L'interpellée s'approcha de Sylvie dont elle voulut prendre la main mais celle-ci s'accrocha farouchement aux doigts de François, bien décidée à ne pas le quitter : au moment où elle faisait un rêve si affreux, le Bon Dieu lui avait envoyé un ange et elle voulait le garder. Aussi émit-elle un véritable hurlement quand on essaya de l'en détacher. Il fallut lui promettre qu'il irait la voir quand elle serait au lit pour qu'elle se taise.

- Eh bien ! soupira la duchesse. Monsieur de Raguenel !

L'écuyer n'eut pas l'air d'entendre. Il gardait les yeux fixés sur la porte derrière laquelle Sylvie venait de disparaître. Mais il répondit au second appel.

- Vous connaissez bien les Valaines ?

- Oui, madame la duchesse. La baronne m'a fait l'honneur de me garder son amitié après la mort de son époux. Je suis très inquiet.

- Cela se conçoit ! Eh bien, prenez une dizaine d'hommes armés et allez jusqu'à La Perrière. Vous viendrez me rendre compte dès que possible. Quant à vous, François, vous irez changer d'habits plus tard. Un grand malheur vient de nous frapper et vous devez en être informé.

Après quoi, sans s'expliquer davantage, elle revint à l'évêque :

- Je ne peux comprendre comment mon beau-frère, le Grand Prieur de Malte, a pu se laisser abuser au point d'aller chercher mon époux dans son gouvernement de Bretagne pour le ramener à Blois ? Et d'abord, pourquoi Blois ?

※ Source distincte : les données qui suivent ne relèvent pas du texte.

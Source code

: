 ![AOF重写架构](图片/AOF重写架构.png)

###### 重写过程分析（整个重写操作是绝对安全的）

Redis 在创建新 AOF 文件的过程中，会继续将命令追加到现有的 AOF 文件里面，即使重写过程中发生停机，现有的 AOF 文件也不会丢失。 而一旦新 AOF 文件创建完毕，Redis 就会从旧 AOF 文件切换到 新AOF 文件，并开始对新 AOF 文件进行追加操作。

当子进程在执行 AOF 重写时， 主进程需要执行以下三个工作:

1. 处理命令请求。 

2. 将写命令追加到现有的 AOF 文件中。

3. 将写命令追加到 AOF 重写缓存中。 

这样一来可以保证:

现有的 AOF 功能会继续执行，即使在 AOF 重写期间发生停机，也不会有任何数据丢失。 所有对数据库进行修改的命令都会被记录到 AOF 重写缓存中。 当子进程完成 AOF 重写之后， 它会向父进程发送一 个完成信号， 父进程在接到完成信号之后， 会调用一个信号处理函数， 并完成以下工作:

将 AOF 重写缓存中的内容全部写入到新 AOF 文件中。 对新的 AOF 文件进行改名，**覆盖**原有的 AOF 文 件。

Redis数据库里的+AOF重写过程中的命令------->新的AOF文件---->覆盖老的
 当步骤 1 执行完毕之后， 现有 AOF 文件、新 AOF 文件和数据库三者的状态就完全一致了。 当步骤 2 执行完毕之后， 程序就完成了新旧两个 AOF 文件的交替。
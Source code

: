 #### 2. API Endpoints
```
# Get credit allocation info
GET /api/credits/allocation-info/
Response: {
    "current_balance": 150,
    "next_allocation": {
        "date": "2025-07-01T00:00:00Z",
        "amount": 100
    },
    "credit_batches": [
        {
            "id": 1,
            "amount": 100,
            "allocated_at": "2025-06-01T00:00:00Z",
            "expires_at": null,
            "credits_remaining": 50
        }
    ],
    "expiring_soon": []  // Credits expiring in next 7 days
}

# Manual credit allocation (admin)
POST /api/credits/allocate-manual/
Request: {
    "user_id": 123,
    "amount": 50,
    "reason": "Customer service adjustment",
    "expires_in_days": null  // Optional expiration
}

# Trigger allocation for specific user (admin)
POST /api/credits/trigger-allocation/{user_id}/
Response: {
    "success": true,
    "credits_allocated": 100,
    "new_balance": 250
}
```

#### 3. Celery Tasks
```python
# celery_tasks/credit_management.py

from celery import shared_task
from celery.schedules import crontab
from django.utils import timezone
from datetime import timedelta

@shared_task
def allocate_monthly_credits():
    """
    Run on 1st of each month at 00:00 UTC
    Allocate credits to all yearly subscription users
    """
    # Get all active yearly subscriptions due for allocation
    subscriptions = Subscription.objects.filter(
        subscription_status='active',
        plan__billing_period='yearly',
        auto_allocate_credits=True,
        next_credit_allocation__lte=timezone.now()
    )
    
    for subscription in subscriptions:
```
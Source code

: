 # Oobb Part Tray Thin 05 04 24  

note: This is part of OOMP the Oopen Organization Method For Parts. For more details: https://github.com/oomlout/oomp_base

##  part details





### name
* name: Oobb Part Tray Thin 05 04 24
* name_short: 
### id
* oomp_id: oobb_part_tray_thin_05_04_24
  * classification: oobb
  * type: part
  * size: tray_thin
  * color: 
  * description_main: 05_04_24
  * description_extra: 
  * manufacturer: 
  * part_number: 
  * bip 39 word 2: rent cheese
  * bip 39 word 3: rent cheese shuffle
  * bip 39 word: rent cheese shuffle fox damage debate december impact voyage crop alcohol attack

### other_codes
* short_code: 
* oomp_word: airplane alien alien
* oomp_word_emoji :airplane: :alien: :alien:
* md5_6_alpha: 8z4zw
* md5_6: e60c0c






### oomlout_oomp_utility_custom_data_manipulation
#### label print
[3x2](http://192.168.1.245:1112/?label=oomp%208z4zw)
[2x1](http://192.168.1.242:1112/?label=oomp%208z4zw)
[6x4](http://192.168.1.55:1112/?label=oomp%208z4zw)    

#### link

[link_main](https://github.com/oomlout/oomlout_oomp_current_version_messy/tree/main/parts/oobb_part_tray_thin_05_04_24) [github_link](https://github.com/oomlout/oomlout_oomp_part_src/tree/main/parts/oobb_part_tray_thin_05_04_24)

- Le Roi veut se rapprocher de la Bretagne dont l'agitation l'inquiète. Quant au Grand Prieur Alexandre, il a cru, en toute bonne foi, que Sa Majesté désirait seulement s'entretenir des affaires de ladite Bretagne avec le duc César. " M. de Vendôme peut venir à Blois, lui a dit le Roi en souriant. Je vous donne ma parole qu'on ne lui fera pas plus de mal qu'à vous-même. "

- Quelle duplicité ! Qui aurait cru le Roi capable de ça ? En vérité, on y sent le Cardinal d'une lieue. Il nous hait.

- Le Cardinal n'est pas à Blois mais à Limours. Et puis le Roi n'a fait que jouer sur les mots. Lorsque M. de Vendôme est arrivé, il s'est écrié : " Mon frère, j'étais en impatience de vous voir ! " Et, la nuit même, il les faisait arrêter tous les deux par MM. du Rallier et de Mauny. La chose a été exécutée sans bruit. Les prisonniers ont été emmenés sur l'heure au château d'Amboise par la Loire. Quant à moi, je suis venu vous avertir avec l'horrible impression de n'avoir eu que trop raison : le duc César n'aurait jamais dû quitter sa forteresse de Blavet [iv], sinon pour passer la mer, mais le Grand Prieur insistait, ignorant sans doute que le Roi était déjà au fait de certaines affaires. Il pensait naïvement que notre Sire était enfin disposé à écouter ses frères plutôt qu'un ministre dont il s'était défié pendant si longtemps.